Ich verfolge das Thema „Overtourism“ seit einer Weile über die verschiedenen Medien und Blogs der Branche. Scheint ein heißes Eisen zu sein, denn ich habe nicht das Gefühl, dass die Verantwortlichen aus den betroffenen Tourismusgemeinden mit den angeschlossenen Gremien, Organsisationen und Leistungsträgern, konstruktiv an Lösungen interessiert sind. Für mich stellt sich nicht die Frage, ob „ja oder nein“ sondern „wann und wo“ der Übertourismus stattfindet. Die Tatsache, dass einige der sogenannten „Hot-Spots“ im Tourismus temporär überlastet sind, ist sicherlich auch eine logische Folge des Strebens nach unendlichem Wachstum in Kombination mit der unrealistischen Zielsetzung, Ankunfts- und Nächtigungsstatistiken jährlich wachsend und immer positiv darstellen zu müssen.

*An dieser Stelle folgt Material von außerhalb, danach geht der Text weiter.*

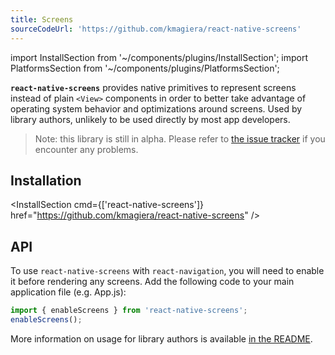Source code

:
 ```yaml
---
title: Screens
sourceCodeUrl: 'https://github.com/kmagiera/react-native-screens'
---
```


import InstallSection from '~/components/plugins/InstallSection';
import PlatformsSection from '~/components/plugins/PlatformsSection';

**`react-native-screens`** provides native primitives to represent screens instead of plain `<View>` components in order to better take advantage of operating system behavior and optimizations around screens. Used by library authors, unlikely to be used directly by most app developers.

> Note: this library is still in alpha. Please refer to [the issue tracker](https://github.com/kmagiera/react-native-screens/issues) if you encounter any problems.

<PlatformsSection android emulator ios simulator web />

## Installation

<InstallSection cmd={['react-native-screens']} href="https://github.com/kmagiera/react-native-screens" />

## API

To use `react-native-screens` with `react-navigation`, you will need to enable it before rendering any screens. Add the following code to your main application file (e.g. App.js):

```js
import { enableScreens } from 'react-native-screens';
enableScreens();
```

More information on usage for library authors is available [in the README](https://github.com/kmagiera/react-native-screens).
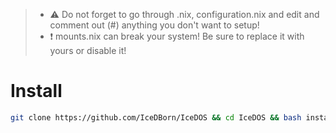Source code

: >- ⚠️ Do not forget to go through .nix, configuration.nix and edit and comment out (#) anything you don't want to setup!
>- ❗ mounts.nix can break your system! Be sure to replace it with yours or disable it!

# Install

```bash
git clone https://github.com/IceDBorn/IceDOS && cd IceDOS && bash install.sh
```
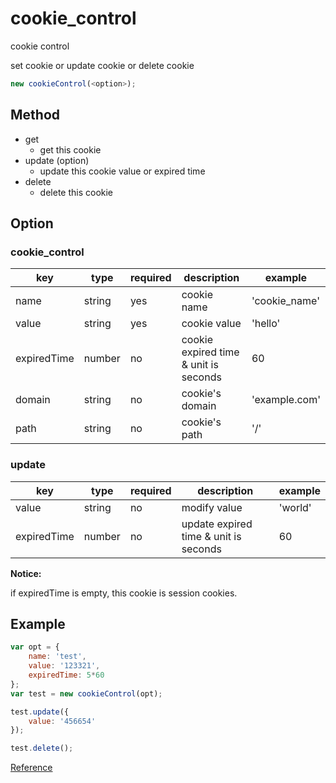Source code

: # cookie_control

cookie control

set cookie or update cookie or delete cookie

```JavaScript
new cookieControl(<option>);
```

## **Method**

* get
  * get this cookie
* update (option)
  * update this cookie value or expired time
* delete
  * delete this cookie

## **Option**

### cookie_control

|key|type|required|description|example|
|---|---|---|---|---|
|name|string|yes|cookie name|'cookie_name'|
|value|string|yes|cookie value|'hello'|
|expiredTime|number|no|cookie expired time & unit is seconds|60|
|domain|string|no|cookie's domain|'example.com'|
|path|string|no|cookie's path|'/'|

### update

|key|type|required|description|example|
|---|---|---|---|---|
|value|string|no|modify value|'world'|
|expiredTime|number|no|update expired time & unit is seconds|60|

**Notice:**

if expiredTime is empty, this cookie is session cookies.

## **Example**

```JavaScript
var opt = {
    name: 'test',
    value: '123321',
    expiredTime: 5*60
};
var test = new cookieControl(opt);

test.update({
    value: '456654'
});

test.delete();
```

[Reference](https://developer.mozilla.org/en-US/docs/Web/HTTP/Headers/Set-Cookie)
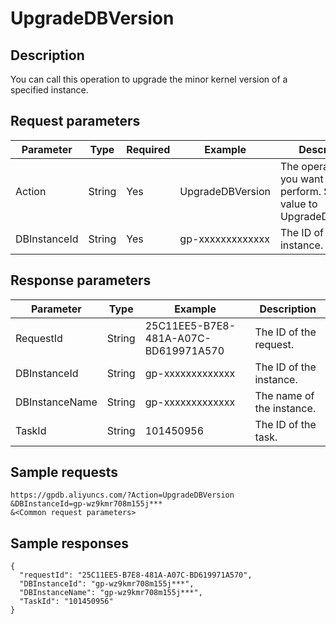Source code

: # UpgradeDBVersion

## Description

You can call this operation to upgrade the minor kernel version of a specified instance.

## Request parameters

|Parameter|Type|Required|Example|Description|
|---------|----|--------|-------|-----------|
|Action|String|Yes|UpgradeDBVersion|The operation that you want to perform. Set the value to UpgradeDBVersion.|
|DBInstanceId|String|Yes|gp-xxxxxxxxxxxxx|The ID of the instance.|

## Response parameters

|Parameter|Type|Example|Description|
|---------|----|-------|-----------|
|RequestId|String|25C11EE5-B7E8-481A-A07C-BD619971A570|The ID of the request.|
|DBInstanceId|String|gp-xxxxxxxxxxxxx|The ID of the instance.|
|DBInstanceName|String|gp-xxxxxxxxxxxxx|The name of the instance.|
|TaskId|String|101450956|The ID of the task.|

## Sample requests

```
https://gpdb.aliyuncs.com/?Action=UpgradeDBVersion
&DBInstanceId=gp-wz9kmr708m155j***
&<Common request parameters>
```

## Sample responses

```
{
  "requestId": "25C11EE5-B7E8-481A-A07C-BD619971A570",
  "DBInstanceId": "gp-wz9kmr708m155j***",
  "DBInstanceName": "gp-wz9kmr708m155j***",
  "TaskId": "101450956"
}
```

Die Belastungen durch den Ab- und Anreiseverkehr sind nur ein kleiner Teil des Problems und sind meist die Folge einer falschen, mehrere Jahrzehnte andauernden Verkehrsplanung durch Gemeinden, Land und Bund. Hinzu kommt seit vielen Jahren die individuelle Mobilität vor Ort, getrieben von einem ständig wachsenden Angebot im Tal und am Berg. Im Sommer beträgt der Radius für Aktivitäten in der Urlaubsregion ca. 40km, ausgehend von der Unterkunft. Was da bei 10.000 Gästebetten (oder mehr) dann passiert, kann sich jeder selbst ausmalen. Im Winter sind die Nachbarorte der Top-Destinationen „Lieferanten“ für das Skigebiet. Bei 10.000 Gästen im Hauptort kommen gut und gern nochmal 10.000 aus den angeschlossenen Orten hinzu. Jetzt steigt der Druck auf Pistenflächen, Transportanlagen, Gastronomie und offentliche Mobilität (Skibus).
Der für mich wichtigste Punkt in dieser Diskussion ist die Relation zwischen Gästebetten und der gegebenen Infrastruktur im Ort (in der Region). Durch den Wachstumsdruck haben sich Orte und Regionen vom ursprünglichen Charakter entfremdet. In den Hochsaisonzeiten wollen alle zur gleichen Zeit die gleichen Leistungen konsumieren. Die Engpässe werden mit Kapazitätserweiterungen kompensiert, was allerdings nicht in allen Bereichen möglich ist. Wir können Hotels, Bergbahnen und teilweise neue Straßen bauen aber das Angebot der zur Verfügung stehenden Flächen für Angebote ist llimitiert. Parallel wird eine sinkende Wertschöpfung festgestellt und mittlerweile sogar eine spürbare und nachgewiesene Verschlechterung der Qualität, was bei andauernder Problematik zu einem Rückgang der Nachfrage führen wird.

2. August 2018, 22:50

Eine Bettenauslastung von 38% p.a. in den gewerblichen Beherbergungsbetrieben in Tirol macht mir im strukturierten Tourismus noch kein Kopfzerbrechen. Gefragt wäre allerdings eine bessere Entzerrung der Saisonzeiten. Das diskutieren wir schon einige Zeit. Ein Aspekt, der noch komplett unterbelichtet ist, sind die Bereiche „Kalte Betten, Grund und Bodenpreise sowie Freizeitwohnsitze“. Die Tourismusgesinnung im Unterland kommt insbesondere dadurch bereits gefährlich ins Straucheln.